Fazit | 8. und 9. Mai in Berlin - Kriegsgedenken in Zeiten des Krieges

Die Eskalation blieb aus: Der "Tag der Befreiung" in Berlin ließ sich nicht für die Umdeutung des Angriffskriegs in der Ukraine missbrauchen. Weil sich die meisten Betroffenen angemessen verhielten - und der diplomatische Einsatz der Polizei aufging. Von Olaf Sundermeyer
Die Zeitenwende im 77. Jahr nach dem Ende des Zweiten Weltkriegs hatte auch den "Tag der Befreiung" erfasst. Das Kriegsgedenken an den Sowjetischen Ehrenmälern in Berlin konnte zwar ohne die befürchtete Eskalation stattfinden, es blieb bei einzelnen Provokationen. Aber der Zivilisationsbruch Russlands hat die politisch-moralische Legitimation nachhaltig beschädigt, mit der das Land in Europa bislang seinen Umgang als Befreier vom Faschismus erfahren hat.

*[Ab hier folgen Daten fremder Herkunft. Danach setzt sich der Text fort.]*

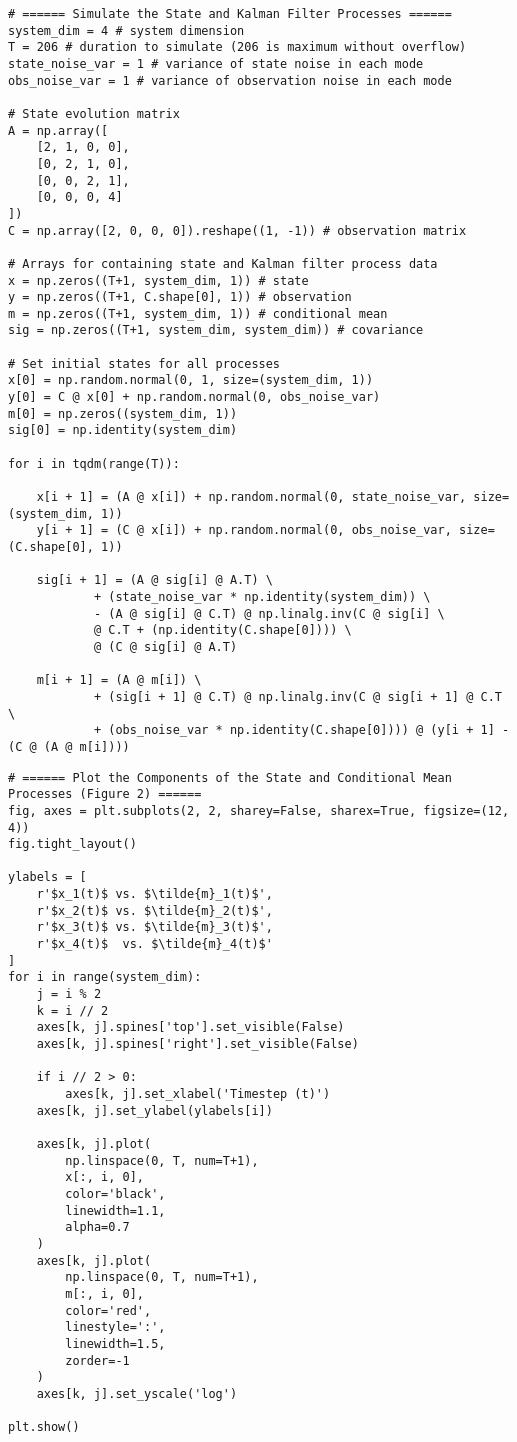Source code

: \documentclass[10pt]{article}
\newcommand{\1}[1]{\mathbbm{1}_{#1}}
\begin{document}
    \begin{verbatim}
# ====== Simulate the State and Kalman Filter Processes ======        
system_dim = 4 # system dimension
T = 206 # duration to simulate (206 is maximum without overflow)
state_noise_var = 1 # variance of state noise in each mode
obs_noise_var = 1 # variance of observation noise in each mode

# State evolution matrix
A = np.array([
    [2, 1, 0, 0],
    [0, 2, 1, 0],
    [0, 0, 2, 1],
    [0, 0, 0, 4]
])
C = np.array([2, 0, 0, 0]).reshape((1, -1)) # observation matrix

# Arrays for containing state and Kalman filter process data
x = np.zeros((T+1, system_dim, 1)) # state
y = np.zeros((T+1, C.shape[0], 1)) # observation
m = np.zeros((T+1, system_dim, 1)) # conditional mean
sig = np.zeros((T+1, system_dim, system_dim)) # covariance

# Set initial states for all processes
x[0] = np.random.normal(0, 1, size=(system_dim, 1))
y[0] = C @ x[0] + np.random.normal(0, obs_noise_var)
m[0] = np.zeros((system_dim, 1))
sig[0] = np.identity(system_dim)

for i in tqdm(range(T)):

    x[i + 1] = (A @ x[i]) + np.random.normal(0, state_noise_var, size=(system_dim, 1))
    y[i + 1] = (C @ x[i]) + np.random.normal(0, obs_noise_var, size=(C.shape[0], 1))

    sig[i + 1] = (A @ sig[i] @ A.T) \
            + (state_noise_var * np.identity(system_dim)) \
            - (A @ sig[i] @ C.T) @ np.linalg.inv(C @ sig[i] \
            @ C.T + (np.identity(C.shape[0]))) \
            @ (C @ sig[i] @ A.T)
    
    m[i + 1] = (A @ m[i]) \
            + (sig[i + 1] @ C.T) @ np.linalg.inv(C @ sig[i + 1] @ C.T \
            + (obs_noise_var * np.identity(C.shape[0]))) @ (y[i + 1] - (C @ (A @ m[i])))
    \end{verbatim}
    \begin{verbatim}
# ====== Plot the Components of the State and Conditional Mean Processes (Figure 2) ======
fig, axes = plt.subplots(2, 2, sharey=False, sharex=True, figsize=(12, 4))
fig.tight_layout()

ylabels = [
    r'$x_1(t)$ vs. $\tilde{m}_1(t)$',
    r'$x_2(t)$ vs. $\tilde{m}_2(t)$',
    r'$x_3(t)$ vs. $\tilde{m}_3(t)$',
    r'$x_4(t)$  vs. $\tilde{m}_4(t)$'
]
for i in range(system_dim):
    j = i % 2
    k = i // 2
    axes[k, j].spines['top'].set_visible(False)
    axes[k, j].spines['right'].set_visible(False)

    if i // 2 > 0:
        axes[k, j].set_xlabel('Timestep (t)')
    axes[k, j].set_ylabel(ylabels[i])

    axes[k, j].plot(
        np.linspace(0, T, num=T+1),
        x[:, i, 0],
        color='black',
        linewidth=1.1,
        alpha=0.7
    )
    axes[k, j].plot(
        np.linspace(0, T, num=T+1),
        m[:, i, 0],
        color='red',
        linestyle=':',
        linewidth=1.5,
        zorder=-1
    )
    axes[k, j].set_yscale('log')

plt.show()
    \end{verbatim}
\end{document}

Diese Zäsur markiert der 8. und 9. Mai 2022.
Auch wenn bei Politik und Polizei in Berlin zunächst die Erleichterung über die ausgebliebene Eskalation überwiegen dürfte: Am 75. Tag des russischen Angriffskriegs auf die Ukraine ist es schwer vorstellbar, dass ein Kriegsgedenken in Berlin, wie wir es kannten, künftig noch in dieser Form stattfinden wird.
Der Sonntag der ukrainischen, der Montag der russichen Erinnerung
Es war von Anfang an klar, dass es vielen am "Tag der Befreiung" nicht nur um den Krieg gehen würde, der vor 77 Jahren mit der bedingungslosen Kapitulation der Wehrmacht und der Befreiung vom Nationalsozialismus zu Ende gegangen war. Zumal die staatliche russische Umdeutung den eigenen Angriffskrieg gegen die Ukraine zu einem erneuten Kampf gegen den Faschismus erklärt hatte.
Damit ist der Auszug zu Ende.